I'm in the planning stage of residing my house.  One issue I have is in the front of my house the wood siding goes all the way to the ground.  To fix this I want do a stone or brick to about 7" above the ground and then transition into Hardie Siding.

Here is a link about my residing thread - http://www.houserepairtalk.com/f34/residing-1920-wood-siding-9795/

This is what I currently have







The house is on unlevel ground.  I drew this at the highest point to illustrate that wood siding is practically setting on the ground.  



This is what I'm proposing with a couple of questions.






When I pull off the old siding, I'll be putting up OSB, House Wrap, then Hardie board.  

The biggest question does the proposed sketch seem like the right thing to do?

What should I put behind the stone/brick on the brick foundation to make sure it's flush with the stone/brick on the OSB?

How should I start attaching the stone/brick at the bottom to the foundation?  Angle iron bolted to the foundation maybe?


Thanks
I'll be back with more sketches, pictures, and questions.


----------



## oldognewtrick (Aug 25, 2010)

Jay, I think that putting a border of stone around the bottom would make a nice accent to the wall.

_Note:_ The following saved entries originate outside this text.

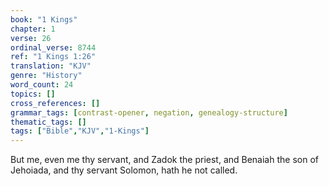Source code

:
 ```yaml
---
book: "1 Kings"
chapter: 1
verse: 26
ordinal_verse: 8744
ref: "1 Kings 1:26"
translation: "KJV"
genre: "History"
word_count: 24
topics: []
cross_references: []
grammar_tags: [contrast-opener, negation, genealogy-structure]
thematic_tags: []
tags: ["Bible","KJV","1-Kings"]
---
```

But me, even me thy servant, and Zadok the priest, and Benaiah the son of Jehoiada, and thy servant Solomon, hath he not called.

What are you planning on using for the stone? There are companies that make brick/stone veneers that are applied to exterior walls. They would probably be a little thicker than the siding you are using. Just make sure you put a flashing that runs at least 3" up the wall under your siding (with the house wrap over the flashing), turns out over the stone , then down 3/4" with a hem on the exposed edge.


----------